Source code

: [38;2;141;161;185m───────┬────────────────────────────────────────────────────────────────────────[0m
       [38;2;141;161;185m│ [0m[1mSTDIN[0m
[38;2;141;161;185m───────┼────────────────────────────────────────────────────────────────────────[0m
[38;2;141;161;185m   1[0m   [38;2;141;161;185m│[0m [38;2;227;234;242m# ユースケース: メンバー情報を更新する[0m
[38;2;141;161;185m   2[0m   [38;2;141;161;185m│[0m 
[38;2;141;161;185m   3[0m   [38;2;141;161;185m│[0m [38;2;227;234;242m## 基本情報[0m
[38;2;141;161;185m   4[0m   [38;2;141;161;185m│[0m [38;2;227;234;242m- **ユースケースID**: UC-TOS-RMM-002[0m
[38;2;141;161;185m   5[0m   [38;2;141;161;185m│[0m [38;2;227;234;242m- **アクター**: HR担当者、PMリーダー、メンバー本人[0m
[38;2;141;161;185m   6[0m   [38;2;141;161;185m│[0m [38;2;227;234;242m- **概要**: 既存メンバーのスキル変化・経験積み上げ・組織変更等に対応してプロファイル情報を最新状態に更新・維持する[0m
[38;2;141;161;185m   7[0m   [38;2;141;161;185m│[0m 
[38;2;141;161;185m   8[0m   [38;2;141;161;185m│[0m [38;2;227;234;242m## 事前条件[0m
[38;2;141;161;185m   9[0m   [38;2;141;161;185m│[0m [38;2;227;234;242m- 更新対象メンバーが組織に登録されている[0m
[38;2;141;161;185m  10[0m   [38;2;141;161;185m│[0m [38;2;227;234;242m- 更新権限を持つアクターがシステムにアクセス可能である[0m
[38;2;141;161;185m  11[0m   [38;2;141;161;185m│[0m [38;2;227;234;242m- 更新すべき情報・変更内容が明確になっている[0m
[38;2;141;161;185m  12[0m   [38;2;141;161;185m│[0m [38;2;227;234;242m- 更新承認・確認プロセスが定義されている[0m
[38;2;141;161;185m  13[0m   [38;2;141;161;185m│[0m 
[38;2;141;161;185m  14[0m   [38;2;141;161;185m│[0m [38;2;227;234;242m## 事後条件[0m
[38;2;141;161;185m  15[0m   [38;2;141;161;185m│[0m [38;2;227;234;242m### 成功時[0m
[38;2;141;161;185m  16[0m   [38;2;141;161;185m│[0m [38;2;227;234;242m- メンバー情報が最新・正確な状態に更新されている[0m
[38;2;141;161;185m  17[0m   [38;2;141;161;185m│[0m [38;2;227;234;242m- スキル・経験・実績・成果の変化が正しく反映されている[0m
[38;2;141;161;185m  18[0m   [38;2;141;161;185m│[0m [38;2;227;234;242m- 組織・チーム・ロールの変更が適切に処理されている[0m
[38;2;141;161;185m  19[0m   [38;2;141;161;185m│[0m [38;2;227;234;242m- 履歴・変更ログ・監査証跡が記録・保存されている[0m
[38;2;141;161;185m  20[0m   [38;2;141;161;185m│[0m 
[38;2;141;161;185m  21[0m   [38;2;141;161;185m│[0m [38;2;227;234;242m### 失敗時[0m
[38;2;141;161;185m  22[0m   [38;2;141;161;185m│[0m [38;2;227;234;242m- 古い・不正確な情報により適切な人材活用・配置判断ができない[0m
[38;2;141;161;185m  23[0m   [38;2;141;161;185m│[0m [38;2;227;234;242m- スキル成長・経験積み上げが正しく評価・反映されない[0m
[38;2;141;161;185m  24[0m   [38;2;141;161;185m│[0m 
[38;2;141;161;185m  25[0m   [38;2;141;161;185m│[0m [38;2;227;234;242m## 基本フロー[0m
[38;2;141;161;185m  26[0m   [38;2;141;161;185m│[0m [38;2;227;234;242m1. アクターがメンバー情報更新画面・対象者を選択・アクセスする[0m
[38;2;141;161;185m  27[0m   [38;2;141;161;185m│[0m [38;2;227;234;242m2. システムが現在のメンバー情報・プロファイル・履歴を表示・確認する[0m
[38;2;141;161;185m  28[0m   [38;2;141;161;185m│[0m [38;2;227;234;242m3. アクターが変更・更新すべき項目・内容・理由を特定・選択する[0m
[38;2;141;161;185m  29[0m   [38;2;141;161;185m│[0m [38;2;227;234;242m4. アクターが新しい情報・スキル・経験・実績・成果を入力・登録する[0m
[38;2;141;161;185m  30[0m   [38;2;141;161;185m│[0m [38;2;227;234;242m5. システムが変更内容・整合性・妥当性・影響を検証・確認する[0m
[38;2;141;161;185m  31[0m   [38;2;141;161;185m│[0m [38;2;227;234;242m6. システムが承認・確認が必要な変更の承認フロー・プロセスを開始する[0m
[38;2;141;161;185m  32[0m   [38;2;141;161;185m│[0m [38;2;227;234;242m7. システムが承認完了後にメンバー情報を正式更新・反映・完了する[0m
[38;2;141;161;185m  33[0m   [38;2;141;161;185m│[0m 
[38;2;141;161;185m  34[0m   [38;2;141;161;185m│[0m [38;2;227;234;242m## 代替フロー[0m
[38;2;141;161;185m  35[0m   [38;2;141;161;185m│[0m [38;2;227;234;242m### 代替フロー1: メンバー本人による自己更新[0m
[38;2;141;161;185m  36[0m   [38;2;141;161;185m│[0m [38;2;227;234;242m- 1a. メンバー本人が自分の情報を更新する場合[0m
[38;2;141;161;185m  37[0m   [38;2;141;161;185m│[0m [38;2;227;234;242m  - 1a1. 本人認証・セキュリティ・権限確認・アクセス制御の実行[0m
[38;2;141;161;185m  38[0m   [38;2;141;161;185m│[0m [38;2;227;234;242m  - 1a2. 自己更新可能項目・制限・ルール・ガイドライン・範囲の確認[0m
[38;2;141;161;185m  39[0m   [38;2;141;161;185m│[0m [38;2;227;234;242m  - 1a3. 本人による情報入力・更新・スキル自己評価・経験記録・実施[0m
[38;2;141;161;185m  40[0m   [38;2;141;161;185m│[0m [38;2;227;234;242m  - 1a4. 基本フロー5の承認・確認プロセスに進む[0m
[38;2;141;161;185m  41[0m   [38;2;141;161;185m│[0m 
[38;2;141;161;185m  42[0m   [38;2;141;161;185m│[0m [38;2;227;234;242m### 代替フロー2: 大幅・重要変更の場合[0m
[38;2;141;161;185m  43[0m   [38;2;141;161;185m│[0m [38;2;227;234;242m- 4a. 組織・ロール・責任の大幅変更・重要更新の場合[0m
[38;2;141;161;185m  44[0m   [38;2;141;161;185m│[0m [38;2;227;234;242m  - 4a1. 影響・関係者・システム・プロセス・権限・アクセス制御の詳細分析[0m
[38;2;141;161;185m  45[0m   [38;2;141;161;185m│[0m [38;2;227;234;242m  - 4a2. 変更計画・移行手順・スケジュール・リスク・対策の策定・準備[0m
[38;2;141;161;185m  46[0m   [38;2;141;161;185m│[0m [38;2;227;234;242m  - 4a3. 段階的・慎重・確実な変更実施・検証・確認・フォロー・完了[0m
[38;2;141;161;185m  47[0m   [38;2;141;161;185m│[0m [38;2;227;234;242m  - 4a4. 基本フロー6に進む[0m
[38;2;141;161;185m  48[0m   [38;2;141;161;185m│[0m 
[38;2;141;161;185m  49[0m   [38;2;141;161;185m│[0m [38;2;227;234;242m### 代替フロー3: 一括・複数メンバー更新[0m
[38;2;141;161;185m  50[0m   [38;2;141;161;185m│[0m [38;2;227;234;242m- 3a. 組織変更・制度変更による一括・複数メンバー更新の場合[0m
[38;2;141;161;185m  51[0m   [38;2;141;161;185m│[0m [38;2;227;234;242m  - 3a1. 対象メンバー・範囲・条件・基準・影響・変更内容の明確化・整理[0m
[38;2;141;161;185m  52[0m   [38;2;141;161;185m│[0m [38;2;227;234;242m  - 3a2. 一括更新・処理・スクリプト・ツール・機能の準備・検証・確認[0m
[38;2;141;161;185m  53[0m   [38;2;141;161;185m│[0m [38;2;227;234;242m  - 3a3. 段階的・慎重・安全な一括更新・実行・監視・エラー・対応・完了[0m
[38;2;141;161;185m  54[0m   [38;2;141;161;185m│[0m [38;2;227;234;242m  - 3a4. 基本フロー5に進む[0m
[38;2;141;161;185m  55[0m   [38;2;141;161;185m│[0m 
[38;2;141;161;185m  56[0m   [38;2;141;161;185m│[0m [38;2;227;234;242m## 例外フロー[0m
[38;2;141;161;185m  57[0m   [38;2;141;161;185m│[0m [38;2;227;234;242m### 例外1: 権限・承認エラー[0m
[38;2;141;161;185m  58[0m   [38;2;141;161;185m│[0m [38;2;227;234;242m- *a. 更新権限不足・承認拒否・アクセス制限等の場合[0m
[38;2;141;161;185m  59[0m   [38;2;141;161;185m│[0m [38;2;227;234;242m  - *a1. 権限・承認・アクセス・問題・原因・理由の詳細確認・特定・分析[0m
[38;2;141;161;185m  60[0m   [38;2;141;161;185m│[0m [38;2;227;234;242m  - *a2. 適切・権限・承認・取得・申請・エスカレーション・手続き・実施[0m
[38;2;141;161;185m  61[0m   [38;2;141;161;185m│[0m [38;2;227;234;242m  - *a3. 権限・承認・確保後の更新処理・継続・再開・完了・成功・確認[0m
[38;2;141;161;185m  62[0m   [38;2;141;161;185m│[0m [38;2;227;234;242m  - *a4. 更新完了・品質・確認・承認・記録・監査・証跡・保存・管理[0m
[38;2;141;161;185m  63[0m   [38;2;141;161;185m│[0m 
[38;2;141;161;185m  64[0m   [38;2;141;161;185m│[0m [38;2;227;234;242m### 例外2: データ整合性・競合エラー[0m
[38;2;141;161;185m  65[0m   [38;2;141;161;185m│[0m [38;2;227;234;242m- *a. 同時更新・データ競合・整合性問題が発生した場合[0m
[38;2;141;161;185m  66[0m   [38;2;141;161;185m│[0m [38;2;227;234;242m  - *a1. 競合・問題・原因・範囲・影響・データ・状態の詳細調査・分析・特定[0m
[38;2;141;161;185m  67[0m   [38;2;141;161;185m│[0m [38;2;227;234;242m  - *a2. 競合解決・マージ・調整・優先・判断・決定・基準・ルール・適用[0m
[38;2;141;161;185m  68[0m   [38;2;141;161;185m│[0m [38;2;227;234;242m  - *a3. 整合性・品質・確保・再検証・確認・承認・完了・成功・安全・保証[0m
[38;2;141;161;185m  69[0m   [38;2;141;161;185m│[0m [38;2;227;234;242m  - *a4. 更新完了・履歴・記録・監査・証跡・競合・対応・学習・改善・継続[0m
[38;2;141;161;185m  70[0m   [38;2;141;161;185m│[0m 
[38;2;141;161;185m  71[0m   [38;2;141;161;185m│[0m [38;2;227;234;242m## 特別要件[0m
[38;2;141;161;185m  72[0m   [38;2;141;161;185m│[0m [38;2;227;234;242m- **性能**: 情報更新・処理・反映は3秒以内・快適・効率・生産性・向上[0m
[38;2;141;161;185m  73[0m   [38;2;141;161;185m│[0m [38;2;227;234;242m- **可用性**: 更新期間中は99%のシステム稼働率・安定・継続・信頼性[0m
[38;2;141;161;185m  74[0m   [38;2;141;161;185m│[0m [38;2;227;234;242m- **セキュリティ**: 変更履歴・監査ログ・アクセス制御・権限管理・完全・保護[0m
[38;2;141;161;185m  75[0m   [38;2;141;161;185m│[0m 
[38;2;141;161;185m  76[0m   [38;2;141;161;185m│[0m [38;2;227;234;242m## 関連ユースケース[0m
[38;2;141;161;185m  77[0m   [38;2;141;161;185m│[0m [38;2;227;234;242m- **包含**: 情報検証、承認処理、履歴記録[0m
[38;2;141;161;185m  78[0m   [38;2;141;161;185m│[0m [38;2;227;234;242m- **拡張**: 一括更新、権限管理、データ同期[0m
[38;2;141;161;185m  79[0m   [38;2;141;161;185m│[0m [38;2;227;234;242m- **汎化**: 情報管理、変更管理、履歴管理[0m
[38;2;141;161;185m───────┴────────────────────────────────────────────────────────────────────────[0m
+-------+
§ What this task involves: Return, from the data, each line where the string "権限管理" occurs.

§ Exercise output:
[38;2;141;161;185m  74[0m   [38;2;141;161;185m│[0m [38;2;227;234;242m- **セキュリティ**: 変更履歴・監査ログ・アクセス制御・権限管理・完全・保護[0m
[38;2;141;161;185m  78[0m   [38;2;141;161;185m│[0m [38;2;227;234;242m- **拡張**: 一括更新、権限管理、データ同期[0m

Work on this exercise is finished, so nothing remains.